• _Problem statement_: Using the data beneath this instruction, retype only the lines from the one that contains "A few general" down to the one that contains "code that [...].", both included, exactly as they appear.

--- The records Enclosed Below ---

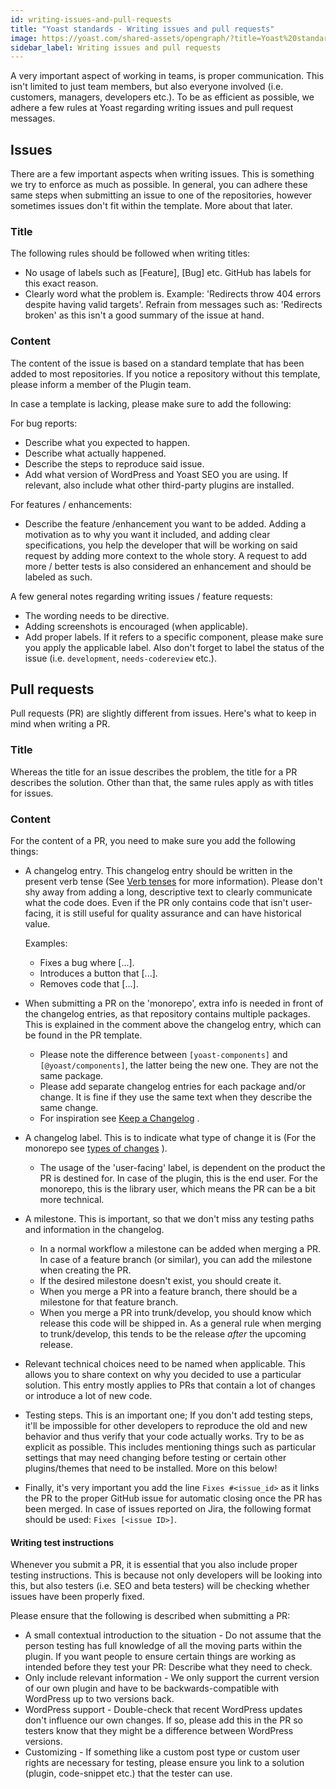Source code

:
 ```yaml
---
id: writing-issues-and-pull-requests
title: "Yoast standards - Writing issues and pull requests"
image: https://yoast.com/shared-assets/opengraph/?title=Yoast%20standards:NEWLINEWriting%20issues%20and%20pull%20requests
sidebar_label: Writing issues and pull requests
---
```


A very important aspect of working in teams, is proper communication. This isn't limited to just team members, but also everyone involved (i.e. customers, managers, developers etc.).
To be as efficient as possible, we adhere a few rules at Yoast regarding writing issues and pull request messages.

## Issues
There are a few important aspects when writing issues. This is something we try to enforce as much as possible. In general, you can adhere these same steps when submitting an issue to one of the repositories, however sometimes issues don't fit within the template. More about that later.

### Title
The following rules should be followed when writing titles:
* No usage of labels such as [Feature], [Bug] etc. GitHub has labels for this exact reason.
* Clearly word what the problem is. Example: 'Redirects throw 404 errors despite having valid targets'. Refrain from messages such as: 'Redirects broken' as this isn't a good summary of the issue at hand.

### Content
The content of the issue is based on a standard template that has been added to most repositories. If you notice a repository without this template, please inform a member of the Plugin team.

In case a template is lacking, please make sure to add the following:

For bug reports:
* Describe what you expected to happen.
* Describe what actually happened.
* Describe the steps to reproduce said issue.
* Add what version of WordPress and Yoast SEO you are using. If relevant, also include what other third-party plugins are installed.

For features / enhancements:
* Describe the feature /enhancement you want to be added. Adding a motivation as to why you want it included, and adding clear specifications, you help the developer that will be working on said request by adding more context to the whole story. A request to add more / better tests is also considered an enhancement and should be labeled as such.

A few general notes regarding writing issues / feature requests:
* The wording needs to be directive.
* Adding screenshots is encouraged (when applicable).
* Add proper labels. If it refers to a specific component, please make sure you apply the applicable label. Also don't forget to label the status of the issue (i.e. `development`, `needs-codereview` etc.).

## Pull requests
Pull requests (PR) are slightly different from issues. Here's what to keep in mind when writing a PR.

### Title
Whereas the title for an issue describes the problem, the title for a PR describes the solution. Other than that, the same rules apply as with titles for issues.

### Content
For the content of a PR, you need to make sure you add the following things:
* A changelog entry. This changelog entry should be written in the present verb tense (See [Verb tenses](https://en.oxforddictionaries.com/grammar/verb-tenses)  for more information).
  Please don't shy away from adding a long, descriptive text to clearly communicate what the code does. Even if the PR only contains code that isn't user-facing, it is still useful for quality assurance and can have historical value.
  
    Examples:
    * Fixes a bug where [...].
    * Introduces a button that [...].
    * Removes code that [...].

* When submitting a PR on the 'monorepo', extra info is needed in front of the changelog entries, as that repository contains multiple packages. This is explained in the comment above the changelog entry, which can be found in the PR template.
    * Please note the difference between `[yoast-components]` and `[@yoast/components]`, the latter being the new one. They are not the same package.
    * Please add separate changelog entries for each package and/or change. It is fine if they use the same text when they describe the same change.
    * For inspiration see [Keep a Changelog](https://keepachangelog.com/en/1.0.0/) .
* A changelog label. This is to indicate what type of change it is (For the monorepo see [types of changes](https://keepachangelog.com/en/1.0.0/#how) ).
    * The usage of  the 'user-facing' label, is dependent on the product the PR is destined for. In case of the plugin, this is the end user. For the monorepo, this is the library user, which means the PR can be a bit more technical.
* A milestone. This is important, so that we don't miss any testing paths and information in the changelog.
    * In a normal workflow a milestone can be added when merging a PR. In case of a feature branch (or similar), you can add the milestone when creating the PR.
    * If the desired milestone doesn't exist, you should create it.
    * When you merge a PR into a feature branch, there should be a milestone for that feature branch.
    * When you merge a PR into trunk/develop, you should know which release this code will be shipped in. As a general rule when merging to trunk/develop, this tends to be the release _after_ the upcoming release.
* Relevant technical choices need to be named when applicable. This allows you to share context on why you decided to use a particular solution. This entry mostly applies to PRs that contain a lot of changes or introduce a lot of new code.

* Testing steps. This is an important one; If you don't add testing steps, it'll be impossible for other developers to reproduce the old and new behavior and thus verify that your code actually works. Try to be as explicit as possible. This includes mentioning things such as particular settings that may need changing before testing or certain other plugins/themes that need to be installed. More on this below!

* Finally, it's very important you add the line `Fixes #<issue_id>` as it links the PR to the proper GitHub issue for automatic closing once the PR has been merged. In case of issues reported on Jira, the following format should be used: `Fixes [<issue ID>]`.

#### Writing test instructions
Whenever you submit a PR, it is essential that you also include proper testing instructions. This is because not only developers will be looking into this, but also testers (i.e. SEO and beta testers) will be checking whether issues have been properly fixed.

Please  ensure that the following is  described when submitting a PR:
* A small contextual introduction to the situation - Do not assume that the person testing has full knowledge of all the moving parts within the plugin. If you want people to ensure certain things are working as intended before they test your PR: Describe what they need to check.
* Only include relevant information - We only support the current version of our own plugin and have to be backwards-compatible with WordPress up to two versions back.
* WordPress support - Double-check that recent WordPress updates don't influence our own changes. If so, please add this in the PR so testers know that they might be a difference between WordPress versions.
* Customizing - If something like a custom post type or custom user rights are necessary for testing, please ensure you link to a solution (plugin, code-snippet etc.) that the tester can use.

--- End of Enclosed The records ---

• _Answer to the problem_:
A few general notes regarding writing issues / feature requests:
* The wording needs to be directive.
* Adding screenshots is encouraged (when applicable).
* Add proper labels. If it refers to a specific component, please make sure you apply the applicable label. Also don't forget to label the status of the issue (i.e. `development`, `needs-codereview` etc.).

## Pull requests
Pull requests (PR) are slightly different from issues. Here's what to keep in mind when writing a PR.

### Title
Whereas the title for an issue describes the problem, the title for a PR describes the solution. Other than that, the same rules apply as with titles for issues.

### Content
For the content of a PR, you need to make sure you add the following things:
* A changelog entry. This changelog entry should be written in the present verb tense (See [Verb tenses](https://en.oxforddictionaries.com/grammar/verb-tenses)  for more information).
  Please don't shy away from adding a long, descriptive text to clearly communicate what the code does. Even if the PR only contains code that isn't user-facing, it is still useful for quality assurance and can have historical value.
  
    Examples:
    * Fixes a bug where [...].
    * Introduces a button that [...].
    * Removes code that [...].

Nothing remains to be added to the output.